<カジュアル美術館>春芳(しゅんぽう) 上村松園(うえむらしょうえん) 山種美術館

2022年3月20日 07時14分

1940年 絹本・彩色 71.5×86.8センチ

 香り立つような梅の花に、すっと目をやる清楚(せいそ)な女性。耳たぶは寒さで少し赤らみ、左手は着物のたもとに隠して口元へ。たたずまい、しぐさ、視線…。「美しい」、としか言いようがない。
 京都で生まれ育った上村松園(一八七五〜一九四九年)は、「東の鏑木清方(かぶらききよかた)」と並ぶ近代日本画における美人画の名手。明治から昭和にかけ、格調高い女性像を描き続け、四八年には女性として初めて文化勲章を受章した。
 幼い頃から絵が好きで画家を志すが、女性の活躍が今以上に厳しかった時代だ。支えてくれたのは、早くに夫を亡くしながら、葉茶屋を営み続けた母だった。画学校で学んだほか、鈴木松年(しょうねん)や幸野楳嶺(こうのばいれい)、竹内栖鳳(せいほう)ら京都画壇を代表する画家に師事。十五歳の時には内国勧業博覧会で一等褒状を受賞し、作品は英国王族に買い上げられた。華々しく注目を浴びる一方、激しいねたみも。
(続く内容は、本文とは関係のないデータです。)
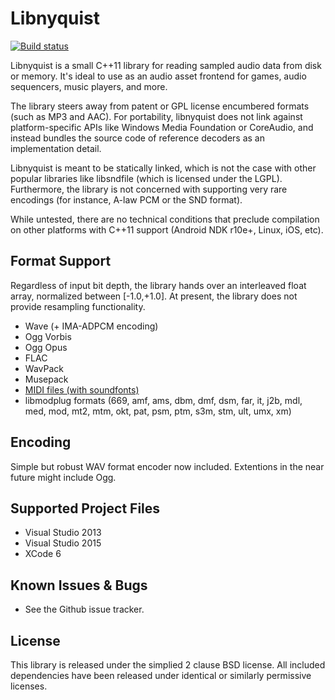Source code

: # Libnyquist

[![Build status](https://ci.appveyor.com/api/projects/status/2xeuyuxy618ndf4r?svg=true)](https://ci.appveyor.com/project/ddiakopoulos/libnyquist)

Libnyquist is a small C++11 library for reading sampled audio data from disk or memory. It's ideal to use as an audio asset frontend for games, audio sequencers, music players, and more.

The library steers away from patent or GPL license encumbered formats (such as MP3 and AAC). For portability, libnyquist does not link against platform-specific APIs like Windows Media Foundation or CoreAudio, and instead bundles the source code of reference decoders as an implementation detail. 

Libnyquist is meant to be statically linked, which is not the case with other popular libraries like libsndfile (which is licensed under the LGPL). Furthermore, the library is not concerned with supporting very rare encodings (for instance, A-law PCM or the SND format). 
 
While untested, there are no technical conditions that preclude compilation on other platforms with C++11 support (Android NDK r10e+, Linux, iOS, etc).

## Format Support

Regardless of input bit depth, the library hands over an interleaved float array, normalized between [-1.0,+1.0]. At present, the library does not provide resampling functionality. 

* Wave (+ IMA-ADPCM encoding)
* Ogg Vorbis
* Ogg Opus
* FLAC
* WavPack
* Musepack
* [MIDI files (with soundfonts)](midi-playback.md)
* libmodplug formats (669, amf, ams, dbm, dmf, dsm, far, it, j2b, mdl, med, mod, mt2, mtm, okt, pat, psm, ptm, s3m, stm, ult, umx, xm)

## Encoding
Simple but robust WAV format encoder now included. Extentions in the near future might include Ogg. 

## Supported Project Files
* Visual Studio 2013
* Visual Studio 2015
* XCode 6

## Known Issues & Bugs
* See the Github issue tracker. 

## License
This library is released under the simplied 2 clause BSD license. All included dependencies have been released under identical or similarly permissive licenses.
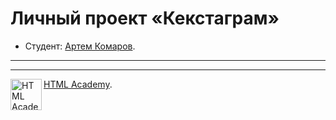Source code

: # Личный проект «Кекстаграм»

* Студент: [Артем Комаров](https://up.htmlacademy.ru/javascript/22/user/1422707).
---

---

<a href="https://htmlacademy.ru/intensive/javascript"><img align="left" width="50" height="50" alt="HTML Academy" src="https://up.htmlacademy.ru/static/img/intensive/javascript/logo-for-github-2.png"></a>
[HTML Academy](https://htmlacademy.ru).
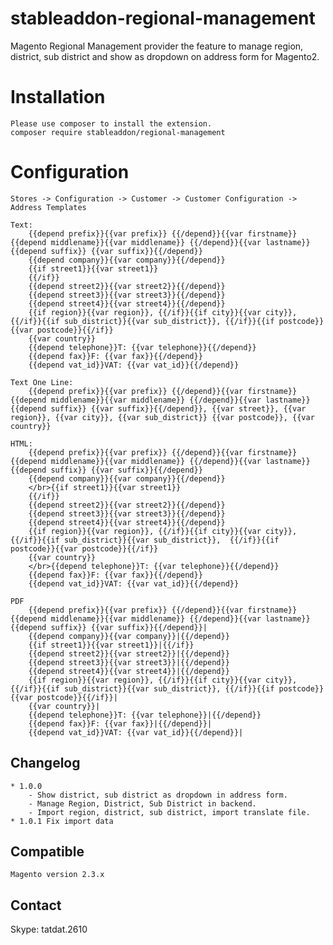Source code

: # stableaddon-regional-management
Magento Regional Management provider the feature to manage region, district, sub district and show as dropdown on 
address form for Magento2.
 
# Installation
    Please use composer to install the extension.
    composer require stableaddon/regional-management

# Configuration
    Stores -> Configuration -> Customer -> Customer Configuration -> Address Templates
    
    Text: 
        {{depend prefix}}{{var prefix}} {{/depend}}{{var firstname}} {{depend middlename}}{{var middlename}} {{/depend}}{{var lastname}}{{depend suffix}} {{var suffix}}{{/depend}}
        {{depend company}}{{var company}}{{/depend}}
        {{if street1}}{{var street1}}
        {{/if}}
        {{depend street2}}{{var street2}}{{/depend}}
        {{depend street3}}{{var street3}}{{/depend}}
        {{depend street4}}{{var street4}}{{/depend}}
        {{if region}}{{var region}}, {{/if}}{{if city}}{{var city}},  {{/if}}{{if sub_district}}{{var sub_district}}, {{/if}}{{if postcode}}{{var postcode}}{{/if}}
        {{var country}}
        {{depend telephone}}T: {{var telephone}}{{/depend}}
        {{depend fax}}F: {{var fax}}{{/depend}}
        {{depend vat_id}}VAT: {{var vat_id}}{{/depend}}
         
    Text One Line:
        {{depend prefix}}{{var prefix}} {{/depend}}{{var firstname}} {{depend middlename}}{{var middlename}} {{/depend}}{{var lastname}}{{depend suffix}} {{var suffix}}{{/depend}}, {{var street}}, {{var region}}, {{var city}}, {{var sub_district}} {{var postcode}}, {{var country}}
        
    HTML:
        {{depend prefix}}{{var prefix}} {{/depend}}{{var firstname}} {{depend middlename}}{{var middlename}} {{/depend}}{{var lastname}}{{depend suffix}} {{var suffix}}{{/depend}}
        {{depend company}}{{var company}}{{/depend}}
        </br>{{if street1}}{{var street1}}
        {{/if}}
        {{depend street2}}{{var street2}}{{/depend}}
        {{depend street3}}{{var street3}}{{/depend}}
        {{depend street4}}{{var street4}}{{/depend}}
        {{if region}}{{var region}}, {{/if}}{{if city}}{{var city}},  {{/if}}{{if sub_district}}{{var sub_district}},  {{/if}}{{if postcode}}{{var postcode}}{{/if}}
        {{var country}}
        </br>{{depend telephone}}T: {{var telephone}}{{/depend}}
        {{depend fax}}F: {{var fax}}{{/depend}}
        {{depend vat_id}}VAT: {{var vat_id}}{{/depend}}
        
    PDF
        {{depend prefix}}{{var prefix}} {{/depend}}{{var firstname}} {{depend middlename}}{{var middlename}} {{/depend}}{{var lastname}}{{depend suffix}} {{var suffix}}{{/depend}}|
        {{depend company}}{{var company}}|{{/depend}}
        {{if street1}}{{var street1}}|{{/if}}
        {{depend street2}}{{var street2}}|{{/depend}}
        {{depend street3}}{{var street3}}|{{/depend}}
        {{depend street4}}{{var street4}}|{{/depend}}
        {{if region}}{{var region}}, {{/if}}{{if city}}{{var city}}, {{/if}}{{if sub_district}}{{var sub_district}}, {{/if}}{{if postcode}}{{var postcode}}{{/if}}|
        {{var country}}|
        {{depend telephone}}T: {{var telephone}}|{{/depend}}
        {{depend fax}}F: {{var fax}}|{{/depend}}|
        {{depend vat_id}}VAT: {{var vat_id}}{{/depend}}|
        
        
## Changelog
   
    * 1.0.0 
        - Show district, sub district as dropdown in address form.
        - Manage Region, District, Sub District in backend. 
        - Import region, district, sub district, import translate file.
    * 1.0.1 Fix import data
        
## Compatible
    Magento version 2.3.x
    
## Contact
Skype: tatdat.2610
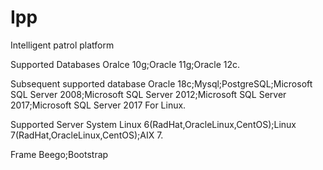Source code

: # Ipp
Intelligent patrol platform

Supported Databases
Oralce 10g;Oracle 11g;Oracle 12c.

Subsequent supported database
Oracle 18c;Mysql;PostgreSQL;Microsoft SQL Server 2008;Microsoft SQL Server 2012;Microsoft SQL Server 2017;Microsoft SQL Server 2017 For Linux.

Supported Server System
Linux 6(RadHat,OracleLinux,CentOS);Linux 7(RadHat,OracleLinux,CentOS);AIX 7.

Frame
Beego;Bootstrap
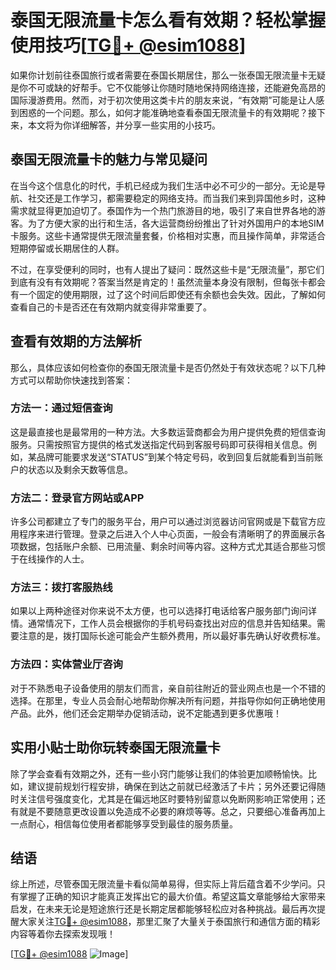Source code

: # 泰国无限流量卡怎么看有效期？轻松掌握使用技巧[[TG💪+ @esim1088](https://t.me/s/esim1088)]

如果你计划前往泰国旅行或者需要在泰国长期居住，那么一张泰国无限流量卡无疑是你不可或缺的好帮手。它不仅能够让你随时随地保持网络连接，还能避免高昂的国际漫游费用。然而，对于初次使用这类卡片的朋友来说，“有效期”可能是让人感到困惑的一个问题。那么，如何才能准确地查看泰国无限流量卡的有效期呢？接下来，本文将为你详细解答，并分享一些实用的小技巧。

## 泰国无限流量卡的魅力与常见疑问

在当今这个信息化的时代，手机已经成为我们生活中必不可少的一部分。无论是导航、社交还是工作学习，都需要稳定的网络支持。而当我们来到异国他乡时，这种需求就显得更加迫切了。泰国作为一个热门旅游目的地，吸引了来自世界各地的游客。为了方便大家的出行和生活，各大运营商纷纷推出了针对外国用户的本地SIM卡服务。这些卡通常提供无限流量套餐，价格相对实惠，而且操作简单，非常适合短期停留或长期居住的人群。

不过，在享受便利的同时，也有人提出了疑问：既然这些卡是“无限流量”，那它们到底有没有有效期呢？答案当然是肯定的！虽然流量本身没有限制，但每张卡都会有一个固定的使用期限，过了这个时间后即使还有余额也会失效。因此，了解如何查看自己的卡是否还在有效期内就变得非常重要了。

## 查看有效期的方法解析

那么，具体应该如何检查你的泰国无限流量卡是否仍然处于有效状态呢？以下几种方式可以帮助你快速找到答案：

### 方法一：通过短信查询
这是最直接也是最常用的一种方法。大多数运营商都会为用户提供免费的短信查询服务。只需按照官方提供的格式发送指定代码到客服号码即可获得相关信息。例如，某品牌可能要求发送“STATUS”到某个特定号码，收到回复后就能看到当前账户的状态以及剩余天数等信息。

### 方法二：登录官方网站或APP
许多公司都建立了专门的服务平台，用户可以通过浏览器访问官网或是下载官方应用程序来进行管理。登录之后进入个人中心页面，一般会有清晰明了的界面展示各项数据，包括账户余额、已用流量、剩余时间等内容。这种方式尤其适合那些习惯于在线操作的人士。

### 方法三：拨打客服热线
如果以上两种途径对你来说不太方便，也可以选择打电话给客户服务部门询问详情。通常情况下，工作人员会根据你的手机号码查找出对应的信息并告知结果。需要注意的是，拨打国际长途可能会产生额外费用，所以最好事先确认好收费标准。

### 方法四：实体营业厅咨询
对于不熟悉电子设备使用的朋友们而言，亲自前往附近的营业网点也是一个不错的选择。在那里，专业人员会耐心地帮助你解决所有问题，并指导你如何正确地使用产品。此外，他们还会定期举办促销活动，说不定能遇到更多优惠哦！

## 实用小贴士助你玩转泰国无限流量卡

除了学会查看有效期之外，还有一些小窍门能够让我们的体验更加顺畅愉快。比如，建议提前规划行程安排，确保在到达之前就已经激活了卡片；另外还要记得随时关注信号强度变化，尤其是在偏远地区时要特别留意以免断网影响正常使用；还有就是不要随意更改设置以免造成不必要的麻烦等等。总之，只要细心准备再加上一点耐心，相信每位使用者都能够享受到最佳的服务质量。

## 结语

综上所述，尽管泰国无限流量卡看似简单易得，但实际上背后蕴含着不少学问。只有掌握了正确的知识才能真正发挥出它的最大价值。希望这篇文章能够给大家带来启发，在未来无论是短途旅行还是长期定居都能够轻松应对各种挑战。最后再次提醒大家关注[TG💪+ @esim1088](https://t.me/s/esim1088)，那里汇聚了大量关于泰国旅行和通信方面的精彩内容等着你去探索发现哦！

[[TG💪+ @esim1088](https://t.me/s/esim1088) ![Image](https://i.postimg.cc/4NQfJmqS/Snipaste-2025-05-13-00-14-12.png)]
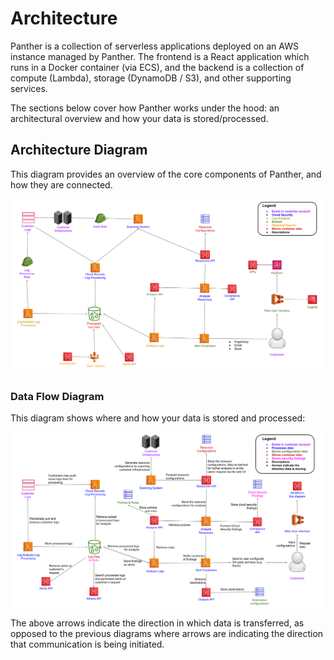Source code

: # Architecture

Panther is a collection of serverless applications deployed on an AWS instance managed by Panther. The frontend is a React application which runs in a Docker container (via ECS), and the backend is a collection of compute (Lambda), storage (DynamoDB / S3), and other supporting services.

The sections below cover how Panther works under the hood: an architectural overview and how your data is stored/processed.

## Architecture Diagram

This diagram provides an overview of the core components of Panther, and how they are connected.

![High level architecture diagram](<../../../../.gitbook/assets/development-arch-diagram (8) (8) (9) (6) (1) (1) (1) (9).png>)

### Data Flow Diagram

This diagram shows where and how your data is stored and processed:

![Data flow diagram](<../../../../.gitbook/assets/development-data-flow-diagram (8) (8) (1) (1) (1) (1) (9).png>)

The above arrows indicate the direction in which data is transferred, as opposed to the previous diagrams where arrows are indicating the direction that communication is being initiated.
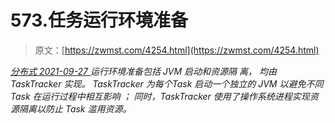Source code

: <!--yml
category: 未分类
date: 0001-01-01 00:00:00
-->

# 573.任务运行环境准备

> 原文：[https://zwmst.com/4254.html](https://zwmst.com/4254.html)

   [ *分布式* ](https://zwmst.com/%e5%88%86%e5%b8%83%e5%bc%8f)*[ <time datetime="2021-09-28T00:41:18+08:00"> 2021-09-27 </time> ](https://zwmst.com/4254.html)  运行环境准备包括 JVM 启动和资源隔 离， 均由 TaskTracker 实现。 TaskTracker 为每个Task 启动一个独立的 JVM 以避免不同 Task 在运行过程中相互影响 ； 同时，TaskTracker 使用了操作系统进程实现资源隔离以防止 Task 滥用资源。*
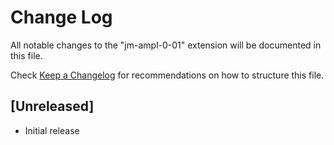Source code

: # Change Log
All notable changes to the "jm-ampl-0-01" extension will be documented in this file.

Check [Keep a Changelog](http://keepachangelog.com/) for recommendations on how to structure this file.

## [Unreleased]
- Initial release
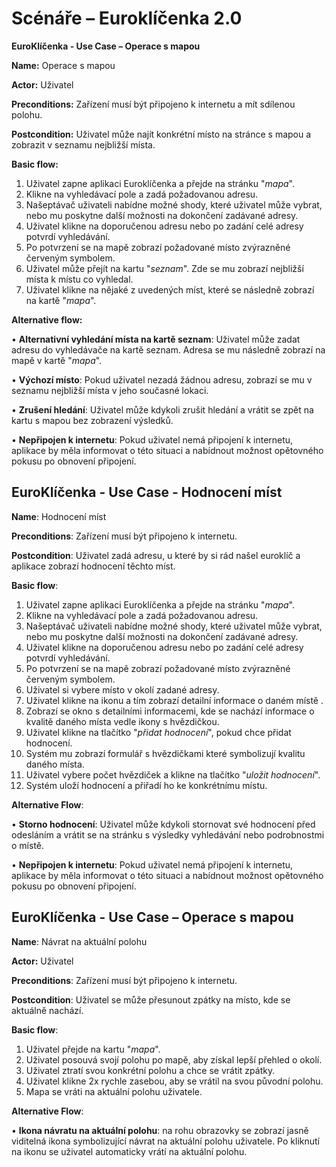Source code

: # Scénáře – Euroklíčenka 2.0

**EuroKlíčenka - Use Case – Operace s mapou**

**Name:** Operace s mapou

**Actor:** Uživatel

**Preconditions:** Zařízení musí být připojeno k internetu a mít sdílenou polohu.

**Postcondition:** Uživatel může najít konkrétní místo na stránce s mapou a zobrazit v seznamu nejbližší místa.

**Basic flow:**

1.	Uživatel zapne aplikaci Euroklíčenka a přejde na stránku "*mapa*".
2.	Klikne na vyhledávací pole a zadá požadovanou adresu.
3.	Našeptávač uživateli nabídne možné shody, které uživatel může vybrat, nebo mu poskytne další možnosti na dokončení zadávané adresy.
4.	Uživatel klikne na doporučenou adresu nebo po zadání celé adresy potvrdí vyhledávání.
5.	Po potvrzení se na mapě zobrazí požadované místo zvýrazněné červeným symbolem.
6.	Uživatel může přejít na kartu "*seznam*". Zde se mu zobrazí nejbližší místa k místu co vyhledal.
7.	Uživatel klikne na nějaké z uvedených míst, které se následně zobrazí na kartě "*mapa*".
   
**Alternative flow:**

• **Alternativní vyhledání místa na kartě seznam**: Uživatel může zadat adresu do vyhledávače na kartě seznam. Adresa se mu následně zobrazí na mapě v kartě "*mapa*".

• **Výchozí místo**: Pokud uživatel nezadá žádnou adresu, zobrazí se mu v seznamu nejbližší místa v jeho současné lokaci. 

• **Zrušení hledání**: Uživatel může kdykoli zrušit hledání a vrátit se zpět na kartu s mapou bez zobrazení výsledků.

• **Nepřipojen k internetu**: Pokud uživatel nemá připojení k internetu, aplikace by měla informovat o této situaci a nabídnout možnost opětovného pokusu po obnovení připojení.

## EuroKlíčenka - Use Case - Hodnocení míst

**Name**: Hodnocení míst

**Preconditions**: Zařízení musí být připojeno k internetu.

**Postcondition**: Uživatel zadá adresu, u které by si rád našel euroklíč a aplikace zobrazí hodnocení těchto míst.

**Basic flow**:

1.	Uživatel zapne aplikaci Euroklíčenka a přejde na stránku "*mapa*". 
2.	Klikne na vyhledávací pole a zadá požadovanou adresu. 
3.	Našeptávač uživateli nabídne možné shody, které uživatel může vybrat, nebo mu poskytne další možnosti na dokončení zadávané adresy. 
4.	Uživatel klikne na doporučenou adresu nebo po zadání celé adresy potvrdí vyhledávání.
5.	Po potvrzení se na mapě zobrazí požadované místo zvýrazněné červeným symbolem.
6.	Uživatel si vybere místo v okolí zadané adresy.
7.	Uživatel klikne na ikonu a tím zobrazí detailní informace o daném místě .
8.	Zobrazí se okno s detailními informacemi, kde se nachází informace o kvalitě daného místa vedle ikony s hvězdičkou.
9.	Uživatel klikne na tlačítko "*přidat hodnocení*", pokud chce přidat hodnocení.
10. Systém mu zobrazí formulář s hvězdičkami které symbolizují kvalitu daného místa.
11. Uživatel vybere počet hvězdiček a klikne na tlačítko "*uložit hodnocení*".
12. Systém uloží hodnocení a přiřadí ho ke konkrétnímu místu.

**Alternative Flow**:

• **Storno hodnocení**: Uživatel může kdykoli stornovat své hodnocení před odesláním a vrátit se na stránku s výsledky vyhledávání nebo podrobnostmi o místě.

• **Nepřipojen k internetu**: Pokud uživatel nemá připojení k internetu, aplikace by měla informovat o této situaci a nabídnout možnost opětovného pokusu po obnovení připojení.

## EuroKlíčenka - Use Case – Operace s mapou

**Name**: Návrat na aktuální polohu

**Actor:** Uživatel

**Preconditions**: Zařízení musí být připojeno k internetu.

**Postcondition**: Uživatel se může přesunout zpátky na místo, kde se aktuálně nachází.

**Basic flow**:

1. Uživatel přejde na kartu "*mapa*".
2. Uživatel posouvá svojí polohu po mapě, aby získal lepší přehled o okolí.
3. Uživatel ztratí svou konkrétní polohu a chce se vrátit zpátky.
4. Uživatel klikne 2x rychle zasebou, aby se vrátil na svou původní polohu.
5. Mapa se vráti na aktuální polohu uživatele.

**Alternative Flow**:

• **Ikona návratu na aktuální polohu**: na rohu obrazovky se zobrazí jasně viditelná ikona symbolizující návrat na aktuální polohu uživatele. Po kliknutí na ikonu se uživatel automaticky vrátí na aktuální polohu.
嫌がらせにも屈せずに理想の絵を目指し、筆一本で母や姉、未婚で産んだ息子の松篁(しょうこう)を養うまでになった。
 「女性は美しければよい、という気持ちで描いたことは一度もない」「一点の卑俗なところもなく、清澄な感じのする香(かおり)高い珠玉のような絵こそ私の念願とするところのものである」
 こうした言葉を残した通り、外形だけでなく内面の美も伝えるような清潔感ある作品は女性からの評価が高い。
 顔立ちの柔らかな雰囲気、髪の毛の生え際の美しさなどを生み出したのは、繊細で丹念な筆遣い。浮世絵など江戸時代の人物画を模写して女性像を学ぶ一方、写生を通して実在の姿として描こうともした。構図や装束も古画を研究し、時代に忠実に再現した。
 「春芳」は江戸時代中期の上層階級の女性とみられ、丁寧に描写された鹿(か)の子絞りの着物に当時流行した小六縞(じま)の帯、髪は後ろに突き出させたかもめ髱(づと)に結っている。よく見ると、白い半襟に描かれた、陰影を交えた花の模様の実在感が印象に残る。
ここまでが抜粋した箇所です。